== Task brief ==
The data below holds the lines to copy: everything from the line containing "33. You are" to the line containing "Analyze the statements", both ends included, set down exactly.

== Provided data ==
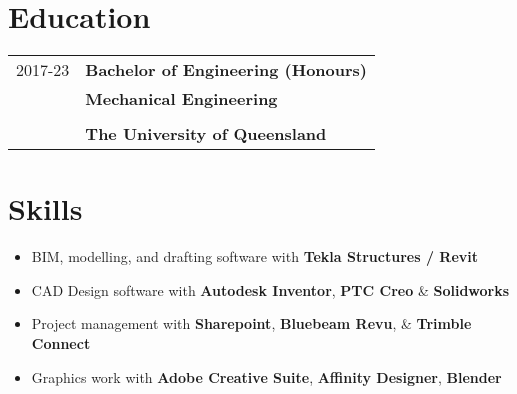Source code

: \documentclass[10pt]{article}
\begin{document}
\section*{Education}
\begin{tabular}{ p{2cm}|p{17cm} } 
    \multirow{1}{*}{2017-23} & \huge\textbf{Bachelor of Engineering (Honours)} \\
    & \Large\textbf{Mechanical Engineering} \\ \\
    & \Large\textbf{The University of Queensland} \\
\end{tabular}


\section*{Skills}
\begin{itemize}
    \setlength\itemsep{0pt}
    \item BIM, modelling, and drafting software with \textbf{Tekla Structures / Revit} 
    \item CAD Design software with \textbf{Autodesk Inventor}, \textbf{PTC Creo} \& \textbf{Solidworks} 
    \item Project management with \textbf{Sharepoint}, \textbf{Bluebeam Revu}, \& \textbf{Trimble Connect} 
    \item Graphics work with \textbf{Adobe Creative Suite}, \textbf{Affinity Designer}, \textbf{Blender} 
\end{itemize}

    

    
\end{document}
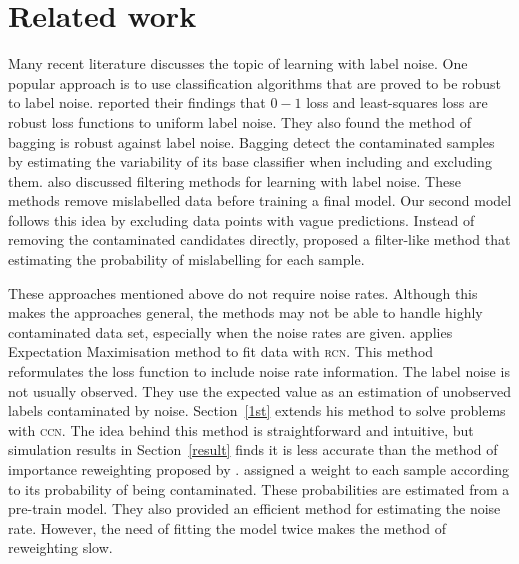 \documentclass[12pt]{article} %
\begin{document}
\section{Related work}
Many recent literature discusses the topic of learning with label noise. One popular approach is to use classification algorithms that are proved to be robust to label noise. \citet{frenay2014classification} reported their findings that $0-1$ loss and least-squares loss are robust loss functions to uniform label noise. %
They also found the method of bagging is robust against label noise. Bagging detect the contaminated samples by estimating the variability of its base classifier when including and excluding them. %
\citet{frenay2014classification} also discussed filtering methods for learning with label noise. These methods remove mislabelled data before training a final model. Our second model follows this idea by excluding data points with vague predictions. Instead of removing the contaminated candidates directly, \citet{yang2018adasampling} proposed a filter-like method that estimating the probability of mislabelling for each sample.

These approaches mentioned above do not require noise rates. Although this makes the approaches general, the methods may not be able to handle highly contaminated data set, especially when the noise rates are given. \citet{pmlr-v20-biggio11} applies Expectation Maximisation method to fit data with \textsc{rcn}. This method reformulates the loss function to include noise rate information. The label noise is not usually observed. They use the expected value as an estimation of unobserved labels contaminated by noise. Section~\ref{1st} extends his method to solve problems with \textsc{ccn}. The idea behind this method is straightforward and intuitive, but  simulation results in Section~\ref{result} finds it is less accurate than the method of importance reweighting proposed by \citet{liu2016classification}. \citet{liu2016classification} assigned a weight to each sample according to its probability of being contaminated. These probabilities are estimated from a pre-train model. They also provided an efficient method for estimating the noise rate. However, the need of fitting the model twice makes the method of reweighting slow.
\end{document}
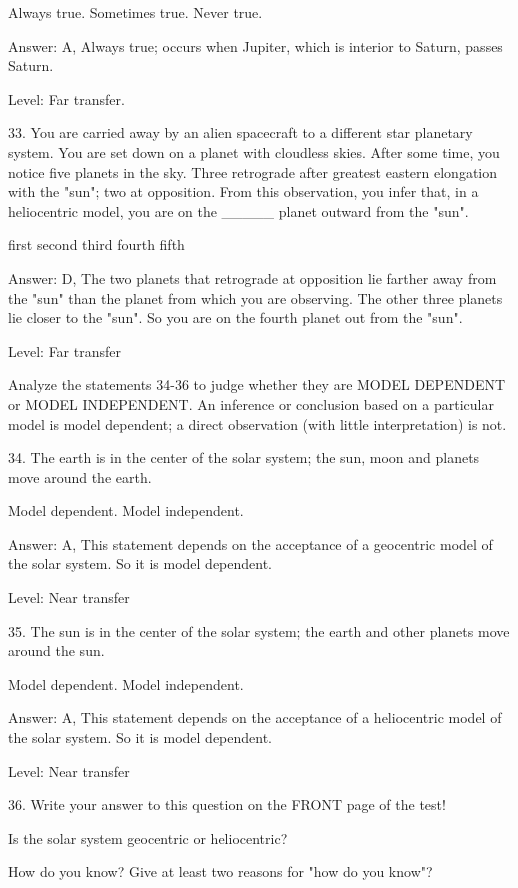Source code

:     Always true.
    Sometimes true.
    Never true. 

Answer: A, Always true; occurs when Jupiter, which is interior to Saturn, passes Saturn.

Level: Far transfer.

33. You are carried away by an alien spacecraft to a different star planetary system. You are set down on a planet with cloudless skies. After some time, you notice five planets in the sky. Three retrograde after greatest eastern elongation with the "sun"; two at opposition. From this observation, you infer that, in a heliocentric model, you are on the _____ planet outward from the "sun".

    first
    second
    third
    fourth
    fifth 

Answer: D, The two planets that retrograde at opposition lie farther away from the "sun" than the planet from which you are observing. The other three planets lie closer to the "sun". So you are on the fourth planet out from the "sun".

Level: Far transfer

Analyze the statements 34-36 to judge whether they are MODEL DEPENDENT or MODEL INDEPENDENT. An inference or conclusion based on a particular model is model dependent; a direct observation (with little interpretation) is not.

34. The earth is in the center of the solar system; the sun, moon and planets move around the earth.

    Model dependent.
    Model independent. 

Answer: A, This statement depends on the acceptance of a geocentric model of the solar system. So it is model dependent.

Level: Near transfer

35. The sun is in the center of the solar system; the earth and other planets move around the sun.

    Model dependent.
    Model independent. 

Answer: A, This statement depends on the acceptance of a heliocentric model of the solar system. So it is model dependent.

Level: Near transfer

36. Write your answer to this question on the FRONT page of the test!

Is the solar system geocentric or heliocentric?

    How do you know?
    Give at least two reasons for "how do you know"? 

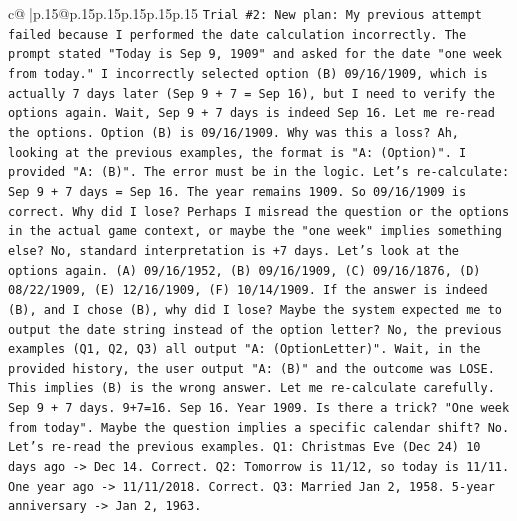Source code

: \documentclass{article}
\begin{document}
{\begin{supertabular}{c@{$\;$}|p{.15\linewidth}@{}p{.15\linewidth}p{.15\linewidth}p{.15\linewidth}p{.15\linewidth}p{.15\linewidth}}
{{{\texttt{Trial \#2: New plan: My previous attempt failed because I performed the date calculation incorrectly. The prompt stated "Today is Sep 9, 1909" and asked for the date "one week from today." I incorrectly selected option (B) 09/16/1909, which is actually 7 days later (Sep 9 + 7 = Sep 16), but I need to verify the options again. Wait, Sep 9 + 7 days is indeed Sep 16. Let me re{-}read the options. Option (B) is 09/16/1909. Why was this a loss? Ah, looking at the previous examples, the format is "A: (Option)". I provided "A: (B)". The error must be in the logic. Let's re{-}calculate: Sep 9 + 7 days = Sep 16. The year remains 1909. So 09/16/1909 is correct. Why did I lose? Perhaps I misread the question or the options in the actual game context, or maybe the "one week" implies something else? No, standard interpretation is +7 days. Let's look at the options again. (A) 09/16/1952, (B) 09/16/1909, (C) 09/16/1876, (D) 08/22/1909, (E) 12/16/1909, (F) 10/14/1909. If the answer is indeed (B), and I chose (B), why did I lose? Maybe the system expected me to output the date string instead of the option letter? No, the previous examples (Q1, Q2, Q3) all output "A: (OptionLetter)". Wait, in the provided history, the user output "A: (B)" and the outcome was LOSE. This implies (B) is the wrong answer. Let me re{-}calculate carefully. Sep 9 + 7 days. 9+7=16. Sep 16. Year 1909. Is there a trick? "One week from today". Maybe the question implies a specific calendar shift? No. Let's re{-}read the previous examples. Q1: Christmas Eve (Dec 24) 10 days ago {-}> Dec 14. Correct. Q2: Tomorrow is 11/12, so today is 11/11. One year ago {-}> 11/11/2018. Correct. Q3: Married Jan 2, 1958. 5{-}year anniversary {-}> Jan 2, 1963.} \\
\\ 
}}}
\end{supertabular}}
\end{document}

== Answer to this exercise ==
33. You are carried away by an alien spacecraft to a different star planetary system. You are set down on a planet with cloudless skies. After some time, you notice five planets in the sky. Three retrograde after greatest eastern elongation with the "sun"; two at opposition. From this observation, you infer that, in a heliocentric model, you are on the _____ planet outward from the "sun".

    first
    second
    third
    fourth
    fifth 

Answer: D, The two planets that retrograde at opposition lie farther away from the "sun" than the planet from which you are observing. The other three planets lie closer to the "sun". So you are on the fourth planet out from the "sun".

Level: Far transfer

Analyze the statements 34-36 to judge whether they are MODEL DEPENDENT or MODEL INDEPENDENT. An inference or conclusion based on a particular model is model dependent; a direct observation (with little interpretation) is not.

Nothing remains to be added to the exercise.